- [Task brief] The copy has to match the records word for word and include no pictures.

- [Data extract]
□ □ □

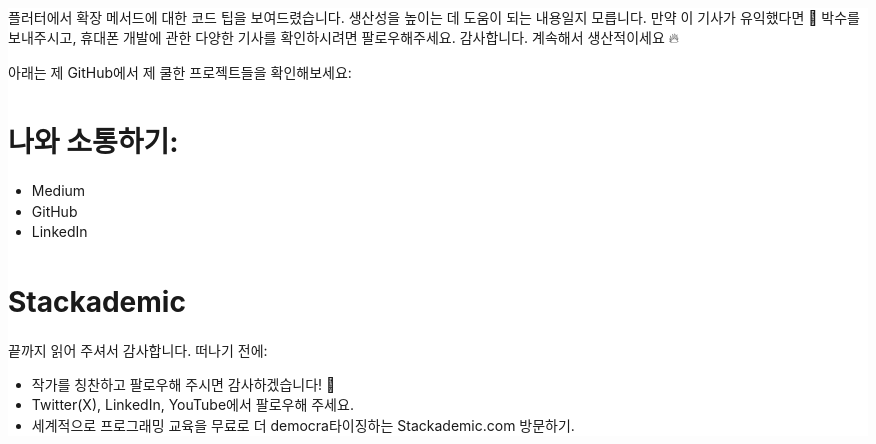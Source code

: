 플러터에서 확장 메서드에 대한 코드 팁을 보여드렸습니다. 생산성을 높이는 데 도움이 되는 내용일지 모릅니다. 만약 이 기사가 유익했다면 👏 박수를 보내주시고, 휴대폰 개발에 관한 다양한 기사를 확인하시려면 팔로우해주세요. 감사합니다. 계속해서 생산적이세요 🔥

<div class="content-ad"></div>

아래는 제 GitHub에서 제 쿨한 프로젝트들을 확인해보세요:

# 나와 소통하기:

- Medium
- GitHub
- LinkedIn

<div class="content-ad"></div>

# Stackademic

끝까지 읽어 주셔서 감사합니다. 떠나기 전에:

- 작가를 칭찬하고 팔로우해 주시면 감사하겠습니다! 👏
- Twitter(X), LinkedIn, YouTube에서 팔로우해 주세요.
- 세계적으로 프로그래밍 교육을 무료로 더 democra타이징하는 Stackademic.com 방문하기.
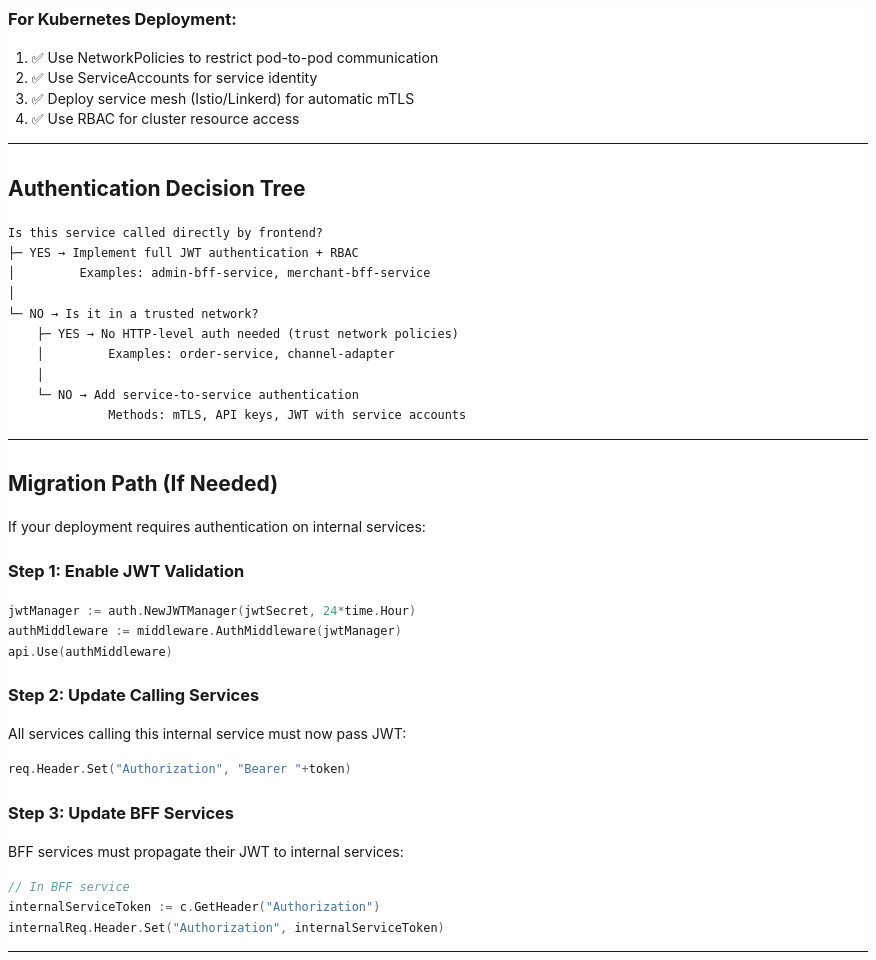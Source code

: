 ### For Kubernetes Deployment:
1. ✅ Use NetworkPolicies to restrict pod-to-pod communication
2. ✅ Use ServiceAccounts for service identity
3. ✅ Deploy service mesh (Istio/Linkerd) for automatic mTLS
4. ✅ Use RBAC for cluster resource access

---

## Authentication Decision Tree

```
Is this service called directly by frontend?
├─ YES → Implement full JWT authentication + RBAC
│         Examples: admin-bff-service, merchant-bff-service
│
└─ NO → Is it in a trusted network?
    ├─ YES → No HTTP-level auth needed (trust network policies)
    │         Examples: order-service, channel-adapter
    │
    └─ NO → Add service-to-service authentication
              Methods: mTLS, API keys, JWT with service accounts
```

---

## Migration Path (If Needed)

If your deployment requires authentication on internal services:

### Step 1: Enable JWT Validation
```go
jwtManager := auth.NewJWTManager(jwtSecret, 24*time.Hour)
authMiddleware := middleware.AuthMiddleware(jwtManager)
api.Use(authMiddleware)
```

### Step 2: Update Calling Services
All services calling this internal service must now pass JWT:
```go
req.Header.Set("Authorization", "Bearer "+token)
```

### Step 3: Update BFF Services
BFF services must propagate their JWT to internal services:
```go
// In BFF service
internalServiceToken := c.GetHeader("Authorization")
internalReq.Header.Set("Authorization", internalServiceToken)
```

---
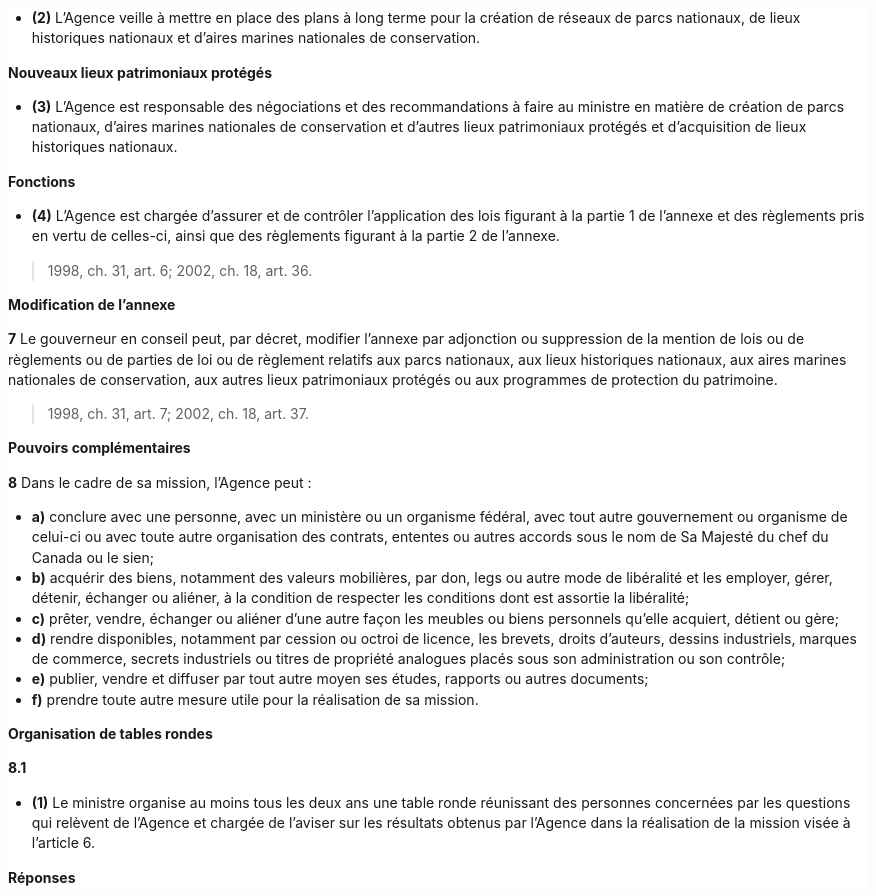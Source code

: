 - **(2)** L’Agence veille à mettre en place des plans à long terme pour la création de réseaux de parcs nationaux, de lieux historiques nationaux et d’aires marines nationales de conservation.

**Nouveaux lieux patrimoniaux protégés**

- **(3)** L’Agence est responsable des négociations et des recommandations à faire au ministre en matière de création de parcs nationaux, d’aires marines nationales de conservation et d’autres lieux patrimoniaux protégés et d’acquisition de lieux historiques nationaux.

**Fonctions**

- **(4)** L’Agence est chargée d’assurer et de contrôler l’application des lois figurant à la partie 1 de l’annexe et des règlements pris en vertu de celles-ci, ainsi que des règlements figurant à la partie 2 de l’annexe.
> 1998, ch. 31, art. 6; 2002, ch. 18, art. 36.





**Modification de l’annexe**

**7** Le gouverneur en conseil peut, par décret, modifier l’annexe par adjonction ou suppression de la mention de lois ou de règlements ou de parties de loi ou de règlement relatifs aux parcs nationaux, aux lieux historiques nationaux, aux aires marines nationales de conservation, aux autres lieux patrimoniaux protégés ou aux programmes de protection du patrimoine.
> 1998, ch. 31, art. 7; 2002, ch. 18, art. 37.





**Pouvoirs complémentaires**

**8** Dans le cadre de sa mission, l’Agence peut :
- **a)** conclure avec une personne, avec un ministère ou un organisme fédéral, avec tout autre gouvernement ou organisme de celui-ci ou avec toute autre organisation des contrats, ententes ou autres accords sous le nom de Sa Majesté du chef du Canada ou le sien;
- **b)** acquérir des biens, notamment des valeurs mobilières, par don, legs ou autre mode de libéralité et les employer, gérer, détenir, échanger ou aliéner, à la condition de respecter les conditions dont est assortie la libéralité;
- **c)** prêter, vendre, échanger ou aliéner d’une autre façon les meubles ou biens personnels qu’elle acquiert, détient ou gère;
- **d)** rendre disponibles, notamment par cession ou octroi de licence, les brevets, droits d’auteurs, dessins industriels, marques de commerce, secrets industriels ou titres de propriété analogues placés sous son administration ou son contrôle;
- **e)** publier, vendre et diffuser par tout autre moyen ses études, rapports ou autres documents;
- **f)** prendre toute autre mesure utile pour la réalisation de sa mission.




**Organisation de tables rondes**

**8.1** 

- **(1)** Le ministre organise au moins tous les deux ans une table ronde réunissant des personnes concernées par les questions qui relèvent de l’Agence et chargée de l’aviser sur les résultats obtenus par l’Agence dans la réalisation de la mission visée à l’article 6.

**Réponses**
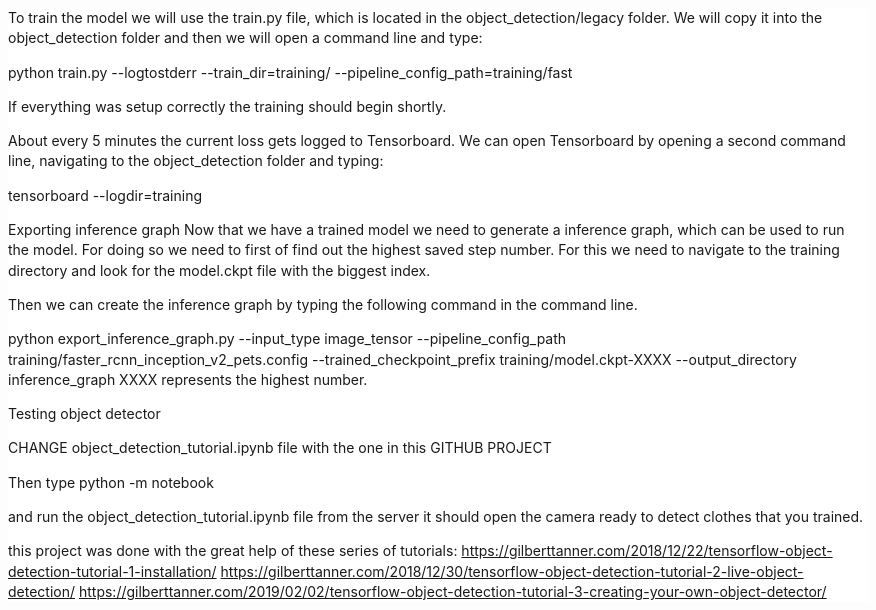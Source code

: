 To train the model we will use the train.py file, which is located in the object_detection/legacy folder. We will copy it into the object_detection folder and then we will open a command line and type:

python train.py --logtostderr --train_dir=training/ --pipeline_config_path=training/fast

If everything was setup correctly the training should begin shortly.

About every 5 minutes the current loss gets logged to Tensorboard. We can open Tensorboard by opening a second command line, navigating to the object_detection folder and typing:

tensorboard --logdir=training

Exporting inference graph
Now that we have a trained model we need to generate a inference graph, which can be used to run the model. For doing so we need to first of find out the highest saved step number. For this we need to navigate to the training directory and look for the model.ckpt file with the biggest index.

Then we can create the inference graph by typing the following command in the command line.

python export_inference_graph.py --input_type image_tensor --pipeline_config_path training/faster_rcnn_inception_v2_pets.config --trained_checkpoint_prefix training/model.ckpt-XXXX --output_directory inference_graph
XXXX represents the highest number.

Testing object detector

CHANGE object_detection_tutorial.ipynb file with the one in this GITHUB PROJECT 

Then type python -m notebook

and run the object_detection_tutorial.ipynb file from the server 
it should open the camera ready to detect clothes that you trained.

this project was done with the great help of these series of tutorials:
https://gilberttanner.com/2018/12/22/tensorflow-object-detection-tutorial-1-installation/
https://gilberttanner.com/2018/12/30/tensorflow-object-detection-tutorial-2-live-object-detection/
https://gilberttanner.com/2019/02/02/tensorflow-object-detection-tutorial-3-creating-your-own-object-detector/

□ □ □

- [Written solution]
Source code

: 플러터에서 확장 메서드에 대한 코드 팁을 보여드렸습니다. 생산성을 높이는 데 도움이 되는 내용일지 모릅니다. 만약 이 기사가 유익했다면 👏 박수를 보내주시고, 휴대폰 개발에 관한 다양한 기사를 확인하시려면 팔로우해주세요. 감사합니다. 계속해서 생산적이세요 🔥

<div class="content-ad"></div>

아래는 제 GitHub에서 제 쿨한 프로젝트들을 확인해보세요:

# 나와 소통하기:

- Medium
- GitHub
- LinkedIn

<div class="content-ad"></div>

# Stackademic

끝까지 읽어 주셔서 감사합니다. 떠나기 전에:

- 작가를 칭찬하고 팔로우해 주시면 감사하겠습니다! 👏
- Twitter(X), LinkedIn, YouTube에서 팔로우해 주세요.
- 세계적으로 프로그래밍 교육을 무료로 더 democra타이징하는 Stackademic.com 방문하기.
Source code

: ### For Kubernetes Deployment:
1. ✅ Use NetworkPolicies to restrict pod-to-pod communication
2. ✅ Use ServiceAccounts for service identity
3. ✅ Deploy service mesh (Istio/Linkerd) for automatic mTLS
4. ✅ Use RBAC for cluster resource access

---

## Authentication Decision Tree

```
Is this service called directly by frontend?
├─ YES → Implement full JWT authentication + RBAC
│         Examples: admin-bff-service, merchant-bff-service
│
└─ NO → Is it in a trusted network?
    ├─ YES → No HTTP-level auth needed (trust network policies)
    │         Examples: order-service, channel-adapter
    │
    └─ NO → Add service-to-service authentication
              Methods: mTLS, API keys, JWT with service accounts
```

---

## Migration Path (If Needed)

If your deployment requires authentication on internal services:

### Step 1: Enable JWT Validation
```go
jwtManager := auth.NewJWTManager(jwtSecret, 24*time.Hour)
authMiddleware := middleware.AuthMiddleware(jwtManager)
api.Use(authMiddleware)
```

### Step 2: Update Calling Services
All services calling this internal service must now pass JWT:
```go
req.Header.Set("Authorization", "Bearer "+token)
```

### Step 3: Update BFF Services
BFF services must propagate their JWT to internal services:
```go
// In BFF service
internalServiceToken := c.GetHeader("Authorization")
internalReq.Header.Set("Authorization", internalServiceToken)
```

---
Source code

: - **(2)** L’Agence veille à mettre en place des plans à long terme pour la création de réseaux de parcs nationaux, de lieux historiques nationaux et d’aires marines nationales de conservation.

**Nouveaux lieux patrimoniaux protégés**

- **(3)** L’Agence est responsable des négociations et des recommandations à faire au ministre en matière de création de parcs nationaux, d’aires marines nationales de conservation et d’autres lieux patrimoniaux protégés et d’acquisition de lieux historiques nationaux.

**Fonctions**

- **(4)** L’Agence est chargée d’assurer et de contrôler l’application des lois figurant à la partie 1 de l’annexe et des règlements pris en vertu de celles-ci, ainsi que des règlements figurant à la partie 2 de l’annexe.
> 1998, ch. 31, art. 6; 2002, ch. 18, art. 36.





**Modification de l’annexe**

**7** Le gouverneur en conseil peut, par décret, modifier l’annexe par adjonction ou suppression de la mention de lois ou de règlements ou de parties de loi ou de règlement relatifs aux parcs nationaux, aux lieux historiques nationaux, aux aires marines nationales de conservation, aux autres lieux patrimoniaux protégés ou aux programmes de protection du patrimoine.
> 1998, ch. 31, art. 7; 2002, ch. 18, art. 37.





**Pouvoirs complémentaires**

**8** Dans le cadre de sa mission, l’Agence peut :
- **a)** conclure avec une personne, avec un ministère ou un organisme fédéral, avec tout autre gouvernement ou organisme de celui-ci ou avec toute autre organisation des contrats, ententes ou autres accords sous le nom de Sa Majesté du chef du Canada ou le sien;
- **b)** acquérir des biens, notamment des valeurs mobilières, par don, legs ou autre mode de libéralité et les employer, gérer, détenir, échanger ou aliéner, à la condition de respecter les conditions dont est assortie la libéralité;
- **c)** prêter, vendre, échanger ou aliéner d’une autre façon les meubles ou biens personnels qu’elle acquiert, détient ou gère;
- **d)** rendre disponibles, notamment par cession ou octroi de licence, les brevets, droits d’auteurs, dessins industriels, marques de commerce, secrets industriels ou titres de propriété analogues placés sous son administration ou son contrôle;
- **e)** publier, vendre et diffuser par tout autre moyen ses études, rapports ou autres documents;
- **f)** prendre toute autre mesure utile pour la réalisation de sa mission.




**Organisation de tables rondes**

**8.1** 

- **(1)** Le ministre organise au moins tous les deux ans une table ronde réunissant des personnes concernées par les questions qui relèvent de l’Agence et chargée de l’aviser sur les résultats obtenus par l’Agence dans la réalisation de la mission visée à l’article 6.

**Réponses**
Source code

: To train the model we will use the train.py file, which is located in the object_detection/legacy folder. We will copy it into the object_detection folder and then we will open a command line and type:

python train.py --logtostderr --train_dir=training/ --pipeline_config_path=training/fast

If everything was setup correctly the training should begin shortly.

About every 5 minutes the current loss gets logged to Tensorboard. We can open Tensorboard by opening a second command line, navigating to the object_detection folder and typing:

tensorboard --logdir=training

Exporting inference graph
Now that we have a trained model we need to generate a inference graph, which can be used to run the model. For doing so we need to first of find out the highest saved step number. For this we need to navigate to the training directory and look for the model.ckpt file with the biggest index.

Then we can create the inference graph by typing the following command in the command line.

python export_inference_graph.py --input_type image_tensor --pipeline_config_path training/faster_rcnn_inception_v2_pets.config --trained_checkpoint_prefix training/model.ckpt-XXXX --output_directory inference_graph
XXXX represents the highest number.

Testing object detector

CHANGE object_detection_tutorial.ipynb file with the one in this GITHUB PROJECT 

Then type python -m notebook

and run the object_detection_tutorial.ipynb file from the server 
it should open the camera ready to detect clothes that you trained.

this project was done with the great help of these series of tutorials:
https://gilberttanner.com/2018/12/22/tensorflow-object-detection-tutorial-1-installation/
https://gilberttanner.com/2018/12/30/tensorflow-object-detection-tutorial-2-live-object-detection/
https://gilberttanner.com/2019/02/02/tensorflow-object-detection-tutorial-3-creating-your-own-object-detector/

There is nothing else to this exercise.